*** Opening of Records shown ***
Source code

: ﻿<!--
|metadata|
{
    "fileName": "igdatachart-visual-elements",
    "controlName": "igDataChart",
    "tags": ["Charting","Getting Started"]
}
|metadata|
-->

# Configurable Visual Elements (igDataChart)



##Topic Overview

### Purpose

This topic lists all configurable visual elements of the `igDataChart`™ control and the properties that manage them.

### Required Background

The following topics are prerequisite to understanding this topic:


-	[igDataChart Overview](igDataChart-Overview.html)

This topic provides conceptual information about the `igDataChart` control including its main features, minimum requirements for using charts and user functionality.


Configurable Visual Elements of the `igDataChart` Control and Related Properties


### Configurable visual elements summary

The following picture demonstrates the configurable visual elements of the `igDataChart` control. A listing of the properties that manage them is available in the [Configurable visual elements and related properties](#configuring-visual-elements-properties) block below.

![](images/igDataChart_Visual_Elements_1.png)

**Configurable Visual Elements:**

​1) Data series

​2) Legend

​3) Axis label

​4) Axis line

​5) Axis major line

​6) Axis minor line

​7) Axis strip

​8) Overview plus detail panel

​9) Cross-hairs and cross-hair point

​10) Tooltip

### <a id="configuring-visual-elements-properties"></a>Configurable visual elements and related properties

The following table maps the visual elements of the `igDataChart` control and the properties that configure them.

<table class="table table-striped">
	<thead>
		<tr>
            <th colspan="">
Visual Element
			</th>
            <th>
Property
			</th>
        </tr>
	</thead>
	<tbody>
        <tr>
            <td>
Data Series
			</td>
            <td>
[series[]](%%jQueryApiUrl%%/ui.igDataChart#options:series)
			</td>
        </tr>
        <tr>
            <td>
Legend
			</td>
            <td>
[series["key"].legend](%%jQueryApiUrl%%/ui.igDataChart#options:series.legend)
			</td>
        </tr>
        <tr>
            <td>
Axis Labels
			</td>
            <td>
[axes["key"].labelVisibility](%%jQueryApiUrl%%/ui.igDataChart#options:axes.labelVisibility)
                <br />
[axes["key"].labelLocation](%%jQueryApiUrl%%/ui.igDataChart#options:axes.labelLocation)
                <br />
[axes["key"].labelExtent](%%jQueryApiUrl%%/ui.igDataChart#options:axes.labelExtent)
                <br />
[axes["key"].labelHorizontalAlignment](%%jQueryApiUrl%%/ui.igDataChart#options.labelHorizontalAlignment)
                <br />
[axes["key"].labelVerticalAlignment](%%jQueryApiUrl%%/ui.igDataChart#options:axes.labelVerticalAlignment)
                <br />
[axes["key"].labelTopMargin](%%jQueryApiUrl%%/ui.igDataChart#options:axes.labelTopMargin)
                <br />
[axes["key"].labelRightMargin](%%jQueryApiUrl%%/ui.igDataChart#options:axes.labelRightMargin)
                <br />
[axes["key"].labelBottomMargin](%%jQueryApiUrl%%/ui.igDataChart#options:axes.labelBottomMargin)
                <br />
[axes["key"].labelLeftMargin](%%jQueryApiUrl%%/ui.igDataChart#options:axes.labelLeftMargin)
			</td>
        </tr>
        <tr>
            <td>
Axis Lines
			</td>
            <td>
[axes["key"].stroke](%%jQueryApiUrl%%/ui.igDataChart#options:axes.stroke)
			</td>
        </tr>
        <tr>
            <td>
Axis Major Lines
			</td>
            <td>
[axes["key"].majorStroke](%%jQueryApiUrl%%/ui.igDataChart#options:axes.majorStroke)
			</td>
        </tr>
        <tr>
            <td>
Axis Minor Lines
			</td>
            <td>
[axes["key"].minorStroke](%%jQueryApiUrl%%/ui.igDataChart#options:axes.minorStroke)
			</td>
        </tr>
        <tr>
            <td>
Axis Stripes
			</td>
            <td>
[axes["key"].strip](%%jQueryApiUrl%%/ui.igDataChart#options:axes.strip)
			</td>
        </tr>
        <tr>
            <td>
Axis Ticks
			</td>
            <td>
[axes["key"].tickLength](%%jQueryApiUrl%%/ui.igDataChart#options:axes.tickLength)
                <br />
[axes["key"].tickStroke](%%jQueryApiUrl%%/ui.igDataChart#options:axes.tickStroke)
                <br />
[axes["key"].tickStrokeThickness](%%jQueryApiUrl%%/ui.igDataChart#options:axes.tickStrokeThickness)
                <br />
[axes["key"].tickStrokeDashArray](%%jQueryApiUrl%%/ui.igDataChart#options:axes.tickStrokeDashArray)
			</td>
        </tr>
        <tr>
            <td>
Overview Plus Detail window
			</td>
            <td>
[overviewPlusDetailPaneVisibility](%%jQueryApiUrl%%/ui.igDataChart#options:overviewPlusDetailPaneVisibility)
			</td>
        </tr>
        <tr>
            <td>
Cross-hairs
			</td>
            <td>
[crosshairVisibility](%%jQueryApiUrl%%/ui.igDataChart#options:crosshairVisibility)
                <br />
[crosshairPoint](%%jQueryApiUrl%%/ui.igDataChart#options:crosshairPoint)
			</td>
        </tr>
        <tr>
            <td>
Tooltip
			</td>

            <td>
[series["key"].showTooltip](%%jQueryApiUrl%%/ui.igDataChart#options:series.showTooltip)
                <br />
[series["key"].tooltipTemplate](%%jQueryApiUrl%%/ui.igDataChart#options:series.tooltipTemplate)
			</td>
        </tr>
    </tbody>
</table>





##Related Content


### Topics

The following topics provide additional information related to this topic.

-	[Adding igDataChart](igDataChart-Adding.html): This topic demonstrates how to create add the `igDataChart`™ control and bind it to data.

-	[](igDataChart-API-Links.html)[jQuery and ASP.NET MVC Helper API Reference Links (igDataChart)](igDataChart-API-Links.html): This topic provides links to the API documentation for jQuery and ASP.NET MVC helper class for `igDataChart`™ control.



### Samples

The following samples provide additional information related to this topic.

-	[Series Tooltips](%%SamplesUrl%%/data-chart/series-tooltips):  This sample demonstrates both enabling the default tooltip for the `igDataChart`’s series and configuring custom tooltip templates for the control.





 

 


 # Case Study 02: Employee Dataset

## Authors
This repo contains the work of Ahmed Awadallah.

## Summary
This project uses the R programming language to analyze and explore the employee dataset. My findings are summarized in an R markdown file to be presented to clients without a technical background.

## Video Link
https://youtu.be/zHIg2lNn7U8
*** Close of Records shown ***
◆ What the exercise asks ◆
Each line above needs to be returned exactly as it is.

◆ Answer to this problem ◆
Source code

: ﻿<!--
|metadata|
{
    "fileName": "igdatachart-visual-elements",
    "controlName": "igDataChart",
    "tags": ["Charting","Getting Started"]
}
|metadata|
-->

# Configurable Visual Elements (igDataChart)



##Topic Overview

### Purpose

This topic lists all configurable visual elements of the `igDataChart`™ control and the properties that manage them.

### Required Background

The following topics are prerequisite to understanding this topic:


-	[igDataChart Overview](igDataChart-Overview.html)

This topic provides conceptual information about the `igDataChart` control including its main features, minimum requirements for using charts and user functionality.


Configurable Visual Elements of the `igDataChart` Control and Related Properties


### Configurable visual elements summary

The following picture demonstrates the configurable visual elements of the `igDataChart` control. A listing of the properties that manage them is available in the [Configurable visual elements and related properties](#configuring-visual-elements-properties) block below.

![](images/igDataChart_Visual_Elements_1.png)

**Configurable Visual Elements:**

​1) Data series

​2) Legend

​3) Axis label

​4) Axis line

​5) Axis major line

​6) Axis minor line

​7) Axis strip

​8) Overview plus detail panel

​9) Cross-hairs and cross-hair point

​10) Tooltip

### <a id="configuring-visual-elements-properties"></a>Configurable visual elements and related properties

The following table maps the visual elements of the `igDataChart` control and the properties that configure them.

<table class="table table-striped">
	<thead>
		<tr>
            <th colspan="">
Visual Element
			</th>
            <th>
Property
			</th>
        </tr>
	</thead>
	<tbody>
        <tr>
            <td>
Data Series
			</td>
            <td>
[series[]](%%jQueryApiUrl%%/ui.igDataChart#options:series)
			</td>
        </tr>
        <tr>
            <td>
Legend
			</td>
            <td>
[series["key"].legend](%%jQueryApiUrl%%/ui.igDataChart#options:series.legend)
			</td>
        </tr>
        <tr>
            <td>
Axis Labels
			</td>
            <td>
[axes["key"].labelVisibility](%%jQueryApiUrl%%/ui.igDataChart#options:axes.labelVisibility)
                <br />
[axes["key"].labelLocation](%%jQueryApiUrl%%/ui.igDataChart#options:axes.labelLocation)
                <br />
[axes["key"].labelExtent](%%jQueryApiUrl%%/ui.igDataChart#options:axes.labelExtent)
                <br />
[axes["key"].labelHorizontalAlignment](%%jQueryApiUrl%%/ui.igDataChart#options.labelHorizontalAlignment)
                <br />
[axes["key"].labelVerticalAlignment](%%jQueryApiUrl%%/ui.igDataChart#options:axes.labelVerticalAlignment)
                <br />
[axes["key"].labelTopMargin](%%jQueryApiUrl%%/ui.igDataChart#options:axes.labelTopMargin)
                <br />
[axes["key"].labelRightMargin](%%jQueryApiUrl%%/ui.igDataChart#options:axes.labelRightMargin)
                <br />
[axes["key"].labelBottomMargin](%%jQueryApiUrl%%/ui.igDataChart#options:axes.labelBottomMargin)
                <br />
[axes["key"].labelLeftMargin](%%jQueryApiUrl%%/ui.igDataChart#options:axes.labelLeftMargin)
			</td>
        </tr>
        <tr>
            <td>
Axis Lines
			</td>
            <td>
[axes["key"].stroke](%%jQueryApiUrl%%/ui.igDataChart#options:axes.stroke)
			</td>
        </tr>
        <tr>
            <td>
Axis Major Lines
			</td>
            <td>
[axes["key"].majorStroke](%%jQueryApiUrl%%/ui.igDataChart#options:axes.majorStroke)
			</td>
        </tr>
        <tr>
            <td>
Axis Minor Lines
			</td>
            <td>
[axes["key"].minorStroke](%%jQueryApiUrl%%/ui.igDataChart#options:axes.minorStroke)
			</td>
        </tr>
        <tr>
            <td>
Axis Stripes
			</td>
            <td>
[axes["key"].strip](%%jQueryApiUrl%%/ui.igDataChart#options:axes.strip)
			</td>
        </tr>
        <tr>
            <td>
Axis Ticks
			</td>
            <td>
[axes["key"].tickLength](%%jQueryApiUrl%%/ui.igDataChart#options:axes.tickLength)
                <br />
[axes["key"].tickStroke](%%jQueryApiUrl%%/ui.igDataChart#options:axes.tickStroke)
                <br />
[axes["key"].tickStrokeThickness](%%jQueryApiUrl%%/ui.igDataChart#options:axes.tickStrokeThickness)
                <br />
[axes["key"].tickStrokeDashArray](%%jQueryApiUrl%%/ui.igDataChart#options:axes.tickStrokeDashArray)
			</td>
        </tr>
        <tr>
            <td>
Overview Plus Detail window
			</td>
            <td>
[overviewPlusDetailPaneVisibility](%%jQueryApiUrl%%/ui.igDataChart#options:overviewPlusDetailPaneVisibility)
			</td>
        </tr>
        <tr>
            <td>
Cross-hairs
			</td>
            <td>
[crosshairVisibility](%%jQueryApiUrl%%/ui.igDataChart#options:crosshairVisibility)
                <br />
[crosshairPoint](%%jQueryApiUrl%%/ui.igDataChart#options:crosshairPoint)
			</td>
        </tr>
        <tr>
            <td>
Tooltip
			</td>

            <td>
[series["key"].showTooltip](%%jQueryApiUrl%%/ui.igDataChart#options:series.showTooltip)
                <br />
[series["key"].tooltipTemplate](%%jQueryApiUrl%%/ui.igDataChart#options:series.tooltipTemplate)
			</td>
        </tr>
    </tbody>
</table>





##Related Content


### Topics

The following topics provide additional information related to this topic.

-	[Adding igDataChart](igDataChart-Adding.html): This topic demonstrates how to create add the `igDataChart`™ control and bind it to data.

-	[](igDataChart-API-Links.html)[jQuery and ASP.NET MVC Helper API Reference Links (igDataChart)](igDataChart-API-Links.html): This topic provides links to the API documentation for jQuery and ASP.NET MVC helper class for `igDataChart`™ control.



### Samples

The following samples provide additional information related to this topic.

-	[Series Tooltips](%%SamplesUrl%%/data-chart/series-tooltips):  This sample demonstrates both enabling the default tooltip for the `igDataChart`’s series and configuring custom tooltip templates for the control.





 

 


 # Case Study 02: Employee Dataset

## Authors
This repo contains the work of Ahmed Awadallah.

## Summary
This project uses the R programming language to analyze and explore the employee dataset. My findings are summarized in an R markdown file to be presented to clients without a technical background.

## Video Link
https://youtu.be/zHIg2lNn7U8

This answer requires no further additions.